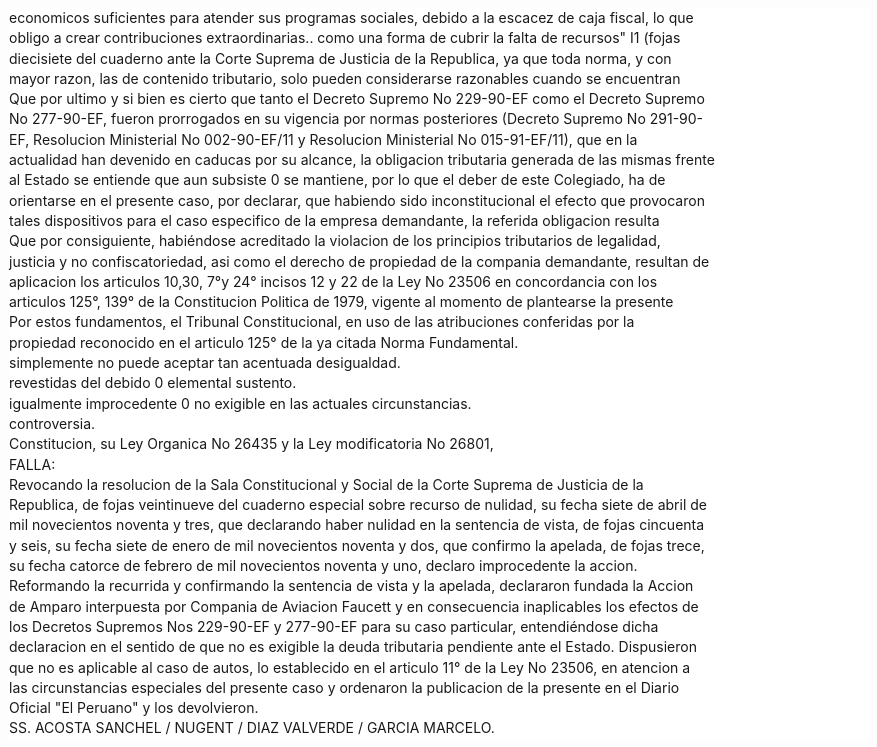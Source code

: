 economicos suficientes para atender sus programas sociales, debido a la escacez de caja fiscal, lo que  
obligo a crear contribuciones extraordinarias.. como una forma de cubrir la falta de recursos" I1 (fojas  
diecisiete del cuaderno ante la Corte Suprema de Justicia de la Republica, ya que toda norma, y con  
mayor razon, las de contenido tributario, solo pueden considerarse razonables cuando se encuentran  
Que por ultimo y si bien es cierto que tanto el Decreto Supremo No 229-90-EF como el Decreto Supremo  
No 277-90-EF, fueron prorrogados en su vigencia por normas posteriores (Decreto Supremo No 291-90-  
EF, Resolucion Ministerial No 002-90-EF/11 y Resolucion Ministerial No 015-91-EF/11), que en la  
actualidad han devenido en caducas por su alcance, la obligacion tributaria generada de las mismas frente  
al Estado se entiende que aun subsiste 0 se mantiene, por lo que el deber de este Colegiado, ha de  
orientarse en el presente caso, por declarar, que habiendo sido inconstitucional el efecto que provocaron  
tales dispositivos para el caso especifico de la empresa demandante, la referida obligacion resulta  
Que por consiguiente, habiéndose acreditado la violacion de los principios tributarios de legalidad,  
justicia y no confiscatoriedad, asi como el derecho de propiedad de la compania demandante, resultan de  
aplicacion los articulos 10,30, 7°y 24° incisos 12 y 22 de la Ley No 23506 en concordancia con los  
articulos 125°, 139° de la Constitucion Politica de 1979, vigente al momento de plantearse la presente  
Por estos fundamentos, el Tribunal Constitucional, en uso de las atribuciones conferidas por la  
propiedad reconocido en el articulo 125° de la ya citada Norma Fundamental.  
simplemente no puede aceptar tan acentuada desigualdad.  
revestidas del debido 0 elemental sustento.  
igualmente improcedente 0 no exigible en las actuales circunstancias.  
controversia.  
Constitucion, su Ley Organica No 26435 y la Ley modificatoria No 26801,  
FALLA:  
Revocando la resolucion de la Sala Constitucional y Social de la Corte Suprema de Justicia de la  
Republica, de fojas veintinueve del cuaderno especial sobre recurso de nulidad, su fecha siete de abril de  
mil novecientos noventa y tres, que declarando haber nulidad en la sentencia de vista, de fojas cincuenta  
y seis, su fecha siete de enero de mil novecientos noventa y dos, que confirmo la apelada, de fojas trece,  
su fecha catorce de febrero de mil novecientos noventa y uno, declaro improcedente la accion.  
Reformando la recurrida y confirmando la sentencia de vista y la apelada, declararon fundada la Accion  
de Amparo interpuesta por Compania de Aviacion Faucett y en consecuencia inaplicables los efectos de  
los Decretos Supremos Nos 229-90-EF y 277-90-EF para su caso particular, entendiéndose dicha  
declaracion en el sentido de que no es exigible la deuda tributaria pendiente ante el Estado. Dispusieron  
que no es aplicable al caso de autos, lo establecido en el articulo 11° de la Ley No 23506, en atencion a  
las circunstancias especiales del presente caso y ordenaron la publicacion de la presente en el Diario  
Oficial "El Peruano" y los devolvieron.  
SS. ACOSTA SANCHEL / NUGENT / DIAZ VALVERDE / GARCIA MARCELO.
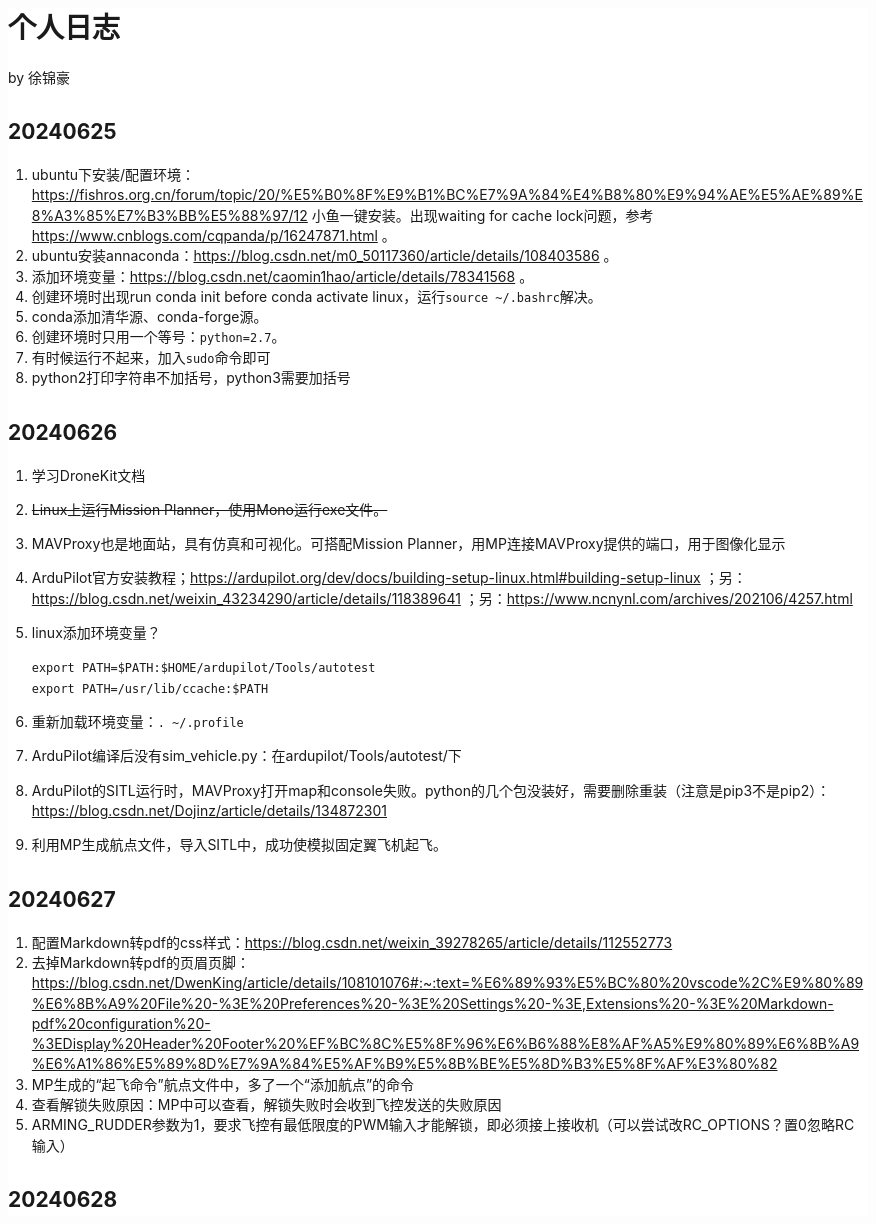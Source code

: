 # 个人日志
by 徐锦豪

## 20240625

1. ubuntu下安装/配置环境：https://fishros.org.cn/forum/topic/20/%E5%B0%8F%E9%B1%BC%E7%9A%84%E4%B8%80%E9%94%AE%E5%AE%89%E8%A3%85%E7%B3%BB%E5%88%97/12 小鱼一键安装。出现waiting for cache lock问题，参考 https://www.cnblogs.com/cqpanda/p/16247871.html 。
2. ubuntu安装annaconda：https://blog.csdn.net/m0_50117360/article/details/108403586 。
3. 添加环境变量：https://blog.csdn.net/caomin1hao/article/details/78341568 。
4. 创建环境时出现run conda init before conda activate linux，运行`source ~/.bashrc`解决。
5. conda添加清华源、conda-forge源。
6. 创建环境时只用一个等号：`python=2.7`。
7. 有时候运行不起来，加入`sudo`命令即可
8. python2打印字符串不加括号，python3需要加括号

## 20240626

1. 学习DroneKit文档
2. ~~Linux上运行Mission Planner，使用Mono运行exe文件。~~
3. MAVProxy也是地面站，具有仿真和可视化。可搭配Mission Planner，用MP连接MAVProxy提供的端口，用于图像化显示
4. ArduPilot官方安装教程；https://ardupilot.org/dev/docs/building-setup-linux.html#building-setup-linux ；另：https://blog.csdn.net/weixin_43234290/article/details/118389641 ；另：https://www.ncnynl.com/archives/202106/4257.html
5. linux添加环境变量？
    
    ```
    export PATH=$PATH:$HOME/ardupilot/Tools/autotest
    export PATH=/usr/lib/ccache:$PATH
    ```
    
6. 重新加载环境变量：`. ~/.profile`
7. ArduPilot编译后没有sim_vehicle.py：在ardupilot/Tools/autotest/下
8. ArduPilot的SITL运行时，MAVProxy打开map和console失败。python的几个包没装好，需要删除重装（注意是pip3不是pip2）：https://blog.csdn.net/Dojinz/article/details/134872301
9. 利用MP生成航点文件，导入SITL中，成功使模拟固定翼飞机起飞。

## 20240627

1. 配置Markdown转pdf的css样式：https://blog.csdn.net/weixin_39278265/article/details/112552773
2. 去掉Markdown转pdf的页眉页脚：https://blog.csdn.net/DwenKing/article/details/108101076#:~:text=%E6%89%93%E5%BC%80%20vscode%2C%E9%80%89%E6%8B%A9%20File%20-%3E%20Preferences%20-%3E%20Settings%20-%3E,Extensions%20-%3E%20Markdown-pdf%20configuration%20-%3EDisplay%20Header%20Footer%20%EF%BC%8C%E5%8F%96%E6%B6%88%E8%AF%A5%E9%80%89%E6%8B%A9%E6%A1%86%E5%89%8D%E7%9A%84%E5%AF%B9%E5%8B%BE%E5%8D%B3%E5%8F%AF%E3%80%82
3. MP生成的“起飞命令”航点文件中，多了一个“添加航点”的命令
4. 查看解锁失败原因：MP中可以查看，解锁失败时会收到飞控发送的失败原因
5. ARMING_RUDDER参数为1，要求飞控有最低限度的PWM输入才能解锁，即必须接上接收机（可以尝试改RC_OPTIONS？置0忽略RC输入）

## 20240628

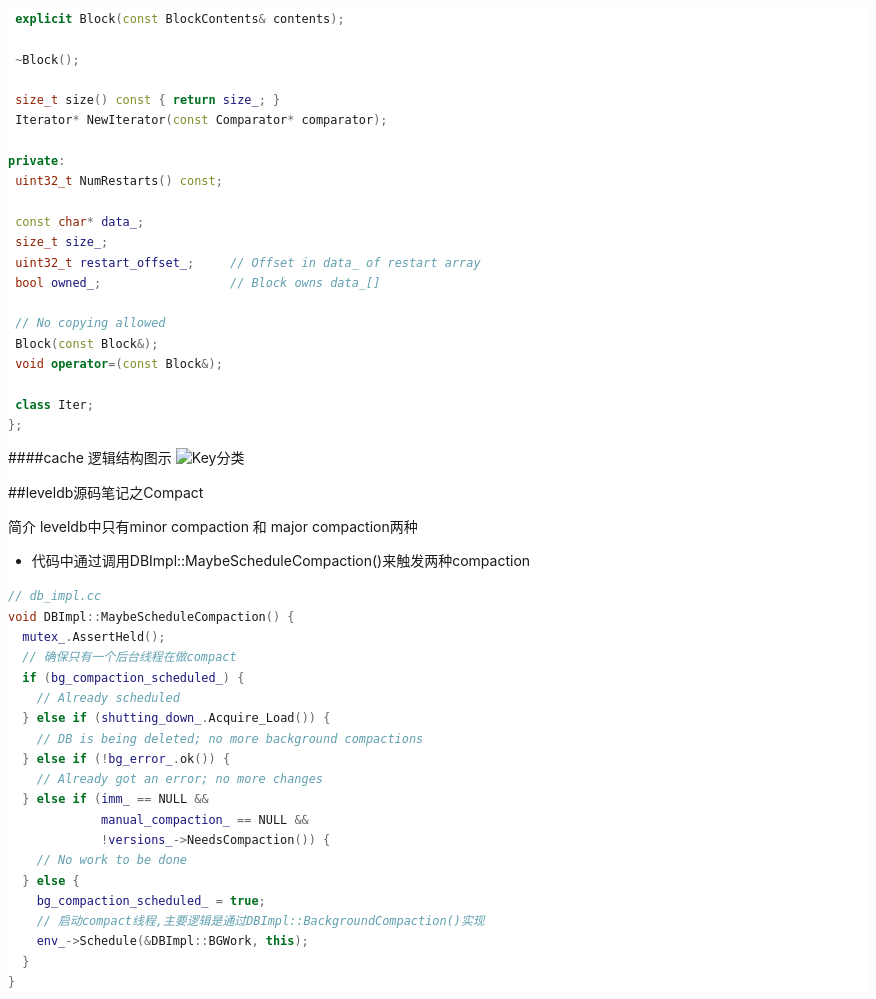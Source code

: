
  ```cpp
  explicit Block(const BlockContents& contents);

  ~Block();

  size_t size() const { return size_; }
  Iterator* NewIterator(const Comparator* comparator);

 private:
  uint32_t NumRestarts() const;

  const char* data_;
  size_t size_;
  uint32_t restart_offset_;     // Offset in data_ of restart array
  bool owned_;                  // Block owns data_[]

  // No copying allowed
  Block(const Block&);
  void operator=(const Block&);

  class Iter;
};
 ```

####cache 逻辑结构图示
![Key分类](file:///Users/zhangwusheng/Documents/GitHub/docs/md-doc/md-leveldb-doc/leveldb-cache.png)

##leveldb源码笔记之Compact

简介
leveldb中只有minor compaction 和 major compaction两种
 - 代码中通过调用DBImpl::MaybeScheduleCompaction()来触发两种compaction

```cpp
// db_impl.cc
void DBImpl::MaybeScheduleCompaction() {
  mutex_.AssertHeld();
  // 确保只有一个后台线程在做compact
  if (bg_compaction_scheduled_) {
    // Already scheduled
  } else if (shutting_down_.Acquire_Load()) {
    // DB is being deleted; no more background compactions
  } else if (!bg_error_.ok()) {
    // Already got an error; no more changes
  } else if (imm_ == NULL &&
             manual_compaction_ == NULL &&
             !versions_->NeedsCompaction()) {
    // No work to be done
  } else {
    bg_compaction_scheduled_ = true;
    // 启动compact线程,主要逻辑是通过DBImpl::BackgroundCompaction()实现
    env_->Schedule(&DBImpl::BGWork, this);
  }
}
```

____

→ Task details:
Restate, line by line and word for word, everything from the top of the material through the line that contains "orientarse en el". Leave pictures out.

→ Answer space:
Source code

: economicos suficientes para atender sus programas sociales, debido a la escacez de caja fiscal, lo que  
obligo a crear contribuciones extraordinarias.. como una forma de cubrir la falta de recursos" I1 (fojas  
diecisiete del cuaderno ante la Corte Suprema de Justicia de la Republica, ya que toda norma, y con  
mayor razon, las de contenido tributario, solo pueden considerarse razonables cuando se encuentran  
Que por ultimo y si bien es cierto que tanto el Decreto Supremo No 229-90-EF como el Decreto Supremo  
No 277-90-EF, fueron prorrogados en su vigencia por normas posteriores (Decreto Supremo No 291-90-  
EF, Resolucion Ministerial No 002-90-EF/11 y Resolucion Ministerial No 015-91-EF/11), que en la  
actualidad han devenido en caducas por su alcance, la obligacion tributaria generada de las mismas frente  
al Estado se entiende que aun subsiste 0 se mantiene, por lo que el deber de este Colegiado, ha de  
orientarse en el presente caso, por declarar, que habiendo sido inconstitucional el efecto que provocaron  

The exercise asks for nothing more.